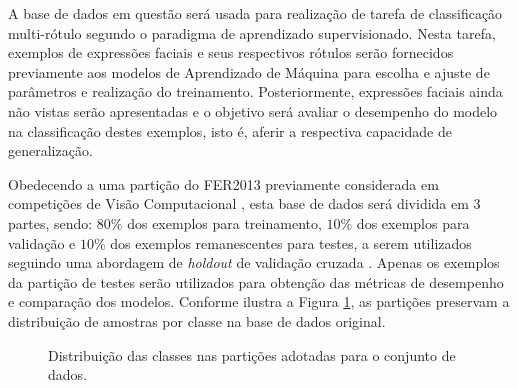 A base de dados em questão será usada para realização de tarefa de classificação multi-rótulo segundo o paradigma de aprendizado supervisionado. Nesta tarefa, exemplos de expressões faciais e seus respectivos rótulos serão fornecidos previamente aos modelos de Aprendizado de Máquina para escolha e ajuste de parâmetros e realização do treinamento. Posteriormente, expressões faciais ainda não vistas serão apresentadas e o objetivo será avaliar o desempenho do modelo na classificação destes exemplos, isto é, aferir a respectiva capacidade de generalização.

Obedecendo a uma partição do FER2013 previamente considerada em competições de Visão Computacional \cite{Kaggle:FER2013}, esta base de dados será dividida em $3$ partes, sendo: $80\%$ dos exemplos para treinamento,  $10\%$ dos exemplos para validação e $10\%$ dos exemplos remanescentes para testes, a serem utilizados seguindo uma abordagem de \emph{holdout} de validação cruzada  \cite{Brink:MachineLearningLivro}.  Apenas os exemplos da partição de testes serão utilizados para obtenção das métricas de desempenho e comparação dos modelos. Conforme ilustra a Figura \ref{fig:particoes}, as partições preservam a distribuição de amostras por classe na base de dados original.

\begin{figure}[h!]
	\centering
  	\caption{Distribuição das classes nas partições adotadas para o conjunto de dados.} \label{fig:particoes}
\end{figure}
* * * * * * *
In the records above, find every line containing the word "partições" and show it.

Written answer:
Obedecendo a uma partição do FER2013 previamente considerada em competições de Visão Computacional \cite{Kaggle:FER2013}, esta base de dados será dividida em $3$ partes, sendo: $80\%$ dos exemplos para treinamento,  $10\%$ dos exemplos para validação e $10\%$ dos exemplos remanescentes para testes, a serem utilizados seguindo uma abordagem de \emph{holdout} de validação cruzada  \cite{Brink:MachineLearningLivro}.  Apenas os exemplos da partição de testes serão utilizados para obtenção das métricas de desempenho e comparação dos modelos. Conforme ilustra a Figura \ref{fig:particoes}, as partições preservam a distribuição de amostras por classe na base de dados original.
  	\caption{Distribuição das classes nas partições adotadas para o conjunto de dados.} \label{fig:particoes}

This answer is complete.